If you find yourself in the pretty coastal town of Rye with a hankering for oysters and great seafood (they also serve top notch meat dishes), make a beeline for The Union.

This modern British restaurant dates back to the 15th Century, but gets its name from the union between England and Scotland in the early 1700s.

The Union Rye exterior
The restaurant dates back to the 15th century. Credit: Key & Quill

Now called The Union Rye, it still retains historical charm with its fairytale facade and original features such as wooden beams and brick fireplaces inside.

But the interiors have definitely been given an update. Think new wooden floors, slate blue walls and cosy nooks and window seats with chic cushions, perfect for drinks or an afternoon coffee.

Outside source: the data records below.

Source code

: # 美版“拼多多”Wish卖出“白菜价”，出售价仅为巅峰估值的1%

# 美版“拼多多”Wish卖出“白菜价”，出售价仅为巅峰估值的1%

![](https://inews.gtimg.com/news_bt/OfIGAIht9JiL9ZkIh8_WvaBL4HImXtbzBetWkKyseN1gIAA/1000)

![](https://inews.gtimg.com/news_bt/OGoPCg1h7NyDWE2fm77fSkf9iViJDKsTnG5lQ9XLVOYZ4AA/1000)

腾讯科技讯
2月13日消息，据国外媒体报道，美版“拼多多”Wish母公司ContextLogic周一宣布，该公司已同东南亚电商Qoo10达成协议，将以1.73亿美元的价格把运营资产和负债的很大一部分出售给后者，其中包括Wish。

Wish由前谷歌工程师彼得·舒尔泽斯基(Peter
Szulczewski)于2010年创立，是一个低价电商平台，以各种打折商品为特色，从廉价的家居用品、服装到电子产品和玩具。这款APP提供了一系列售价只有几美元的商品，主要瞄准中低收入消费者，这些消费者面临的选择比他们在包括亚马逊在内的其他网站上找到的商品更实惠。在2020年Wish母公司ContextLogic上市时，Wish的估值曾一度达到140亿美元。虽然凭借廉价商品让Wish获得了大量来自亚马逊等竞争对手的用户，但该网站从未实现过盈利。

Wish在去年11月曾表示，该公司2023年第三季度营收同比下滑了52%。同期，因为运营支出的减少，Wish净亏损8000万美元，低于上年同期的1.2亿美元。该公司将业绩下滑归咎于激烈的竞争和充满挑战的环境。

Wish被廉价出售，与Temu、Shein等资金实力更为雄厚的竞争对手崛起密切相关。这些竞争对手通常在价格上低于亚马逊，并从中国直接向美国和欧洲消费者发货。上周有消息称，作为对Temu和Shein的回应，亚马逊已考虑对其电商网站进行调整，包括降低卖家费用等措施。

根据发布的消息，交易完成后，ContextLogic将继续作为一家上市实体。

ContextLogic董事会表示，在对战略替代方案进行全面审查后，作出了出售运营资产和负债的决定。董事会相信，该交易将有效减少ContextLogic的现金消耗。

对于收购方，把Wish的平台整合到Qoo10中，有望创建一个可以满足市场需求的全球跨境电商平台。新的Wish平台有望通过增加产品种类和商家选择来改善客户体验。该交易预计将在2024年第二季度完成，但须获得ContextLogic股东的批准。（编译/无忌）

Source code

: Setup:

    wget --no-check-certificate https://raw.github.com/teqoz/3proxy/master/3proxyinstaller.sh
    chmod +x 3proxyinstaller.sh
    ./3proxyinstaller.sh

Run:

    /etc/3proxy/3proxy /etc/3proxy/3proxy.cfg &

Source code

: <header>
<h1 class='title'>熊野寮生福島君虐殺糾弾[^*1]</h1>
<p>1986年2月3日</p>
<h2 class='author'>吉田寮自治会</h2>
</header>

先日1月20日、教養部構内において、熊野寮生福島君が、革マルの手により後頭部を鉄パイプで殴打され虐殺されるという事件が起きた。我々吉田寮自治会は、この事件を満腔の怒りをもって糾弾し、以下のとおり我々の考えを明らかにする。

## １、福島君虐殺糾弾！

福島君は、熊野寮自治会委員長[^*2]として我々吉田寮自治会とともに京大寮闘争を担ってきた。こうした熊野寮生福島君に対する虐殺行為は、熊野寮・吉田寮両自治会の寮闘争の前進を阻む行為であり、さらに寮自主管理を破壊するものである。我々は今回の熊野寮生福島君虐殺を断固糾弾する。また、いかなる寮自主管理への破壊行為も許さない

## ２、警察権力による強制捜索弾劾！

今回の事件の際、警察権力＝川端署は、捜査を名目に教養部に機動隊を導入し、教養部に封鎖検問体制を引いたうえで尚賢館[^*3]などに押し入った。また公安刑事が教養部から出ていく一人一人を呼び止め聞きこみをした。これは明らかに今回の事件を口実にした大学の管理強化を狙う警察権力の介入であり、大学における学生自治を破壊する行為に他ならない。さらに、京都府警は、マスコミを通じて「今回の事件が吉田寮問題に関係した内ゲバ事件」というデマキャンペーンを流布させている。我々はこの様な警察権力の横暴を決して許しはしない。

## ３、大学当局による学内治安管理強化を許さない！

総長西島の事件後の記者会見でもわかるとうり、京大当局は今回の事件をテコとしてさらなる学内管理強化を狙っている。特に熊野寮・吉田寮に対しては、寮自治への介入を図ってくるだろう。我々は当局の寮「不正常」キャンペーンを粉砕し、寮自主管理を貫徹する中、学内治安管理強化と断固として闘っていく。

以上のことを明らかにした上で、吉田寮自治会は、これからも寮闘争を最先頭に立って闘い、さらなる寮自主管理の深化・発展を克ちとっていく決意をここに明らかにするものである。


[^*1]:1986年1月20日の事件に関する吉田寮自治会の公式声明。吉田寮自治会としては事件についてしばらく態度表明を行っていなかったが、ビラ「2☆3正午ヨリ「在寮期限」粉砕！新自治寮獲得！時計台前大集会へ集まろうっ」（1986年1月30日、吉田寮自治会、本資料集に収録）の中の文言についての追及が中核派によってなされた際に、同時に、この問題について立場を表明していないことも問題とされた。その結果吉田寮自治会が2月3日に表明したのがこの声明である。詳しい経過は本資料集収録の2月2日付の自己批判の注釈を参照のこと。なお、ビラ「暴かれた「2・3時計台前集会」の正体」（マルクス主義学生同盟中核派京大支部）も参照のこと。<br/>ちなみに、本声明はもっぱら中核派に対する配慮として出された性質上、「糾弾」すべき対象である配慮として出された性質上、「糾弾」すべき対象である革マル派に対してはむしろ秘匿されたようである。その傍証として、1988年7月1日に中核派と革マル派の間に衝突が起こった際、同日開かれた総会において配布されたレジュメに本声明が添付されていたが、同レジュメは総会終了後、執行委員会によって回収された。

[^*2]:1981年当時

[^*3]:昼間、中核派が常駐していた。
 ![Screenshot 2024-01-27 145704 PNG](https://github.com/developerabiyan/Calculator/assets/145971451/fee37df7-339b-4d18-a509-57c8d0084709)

Showcasing a seasonal menu of mainly local produce which changes daily, The Union Rye has a few house specialities worth ordering if they are on offer.

The Union Rye interiors
The interiors are welcoming and modern. Credit: Key & Quill

These include the Colchester Oysters with Jalapeño Relish (£3.50 each). Prior to my visit I was ‘oyster curious’ and had never quite managed to eat one properly, but these looked so good I had to try one – and swiftly ended up ordering six more.

It’s fair to say I’m now a convert. For anyone also in the ‘oyster curious’ camp, start off with oysters that are smaller and therefore easier to swallow, and it’s all about what you put on them. For me, the jalapeño relish was perfection.

The Union Rye - oysters
The Jalapeño oysters are dreamy. Credit: Key & Quill

Another signature dish at The Union Rye is the Ham Knuckle Croquettes with Aioli (£8.50). I’d also recommend ordering the Sardines with Sweet Grain Mustard (£13.50).

Of course you can order individual dishes if you prefer, but the menu is a mix of snacks, small and large plates, so is perfect for sharing.

Our very helpful waitress Nadine suggested around five dishes between two people, which was just the right amount.

Cosy nooks at The Union Rye
One of the cosy nooks at The Union Rye. Credit: Key & Quill

For mains we tried the Pork chop with Braeburn apple and Kentish cider (£27), but the standout dish for me was definitely the Scallops served with Mash, Smoked Pork Belly, Wild Garlic and Walnut Pesto (£16.50). I could have eaten it twice.

This was washed down with a bottle of natural wine from nearby Ham Street Vineyard, on the good recommendation of Nadine.

There is a sharing dish on the menu each day, which was Whole Rye Bay Brill with Brown Crab Butter and Cockles for two to share (£45) when we visited.

The Union Rye interiors
Original features like beams and brick fireplaces. Credit: Key & Quill

Sides come separate in the form of Sourdough with Laverbread Butter (£4.50), Ratte Potatoes with White Miso (£5) and Curly Kale with Toasted Caraway and Black Sesame (£7).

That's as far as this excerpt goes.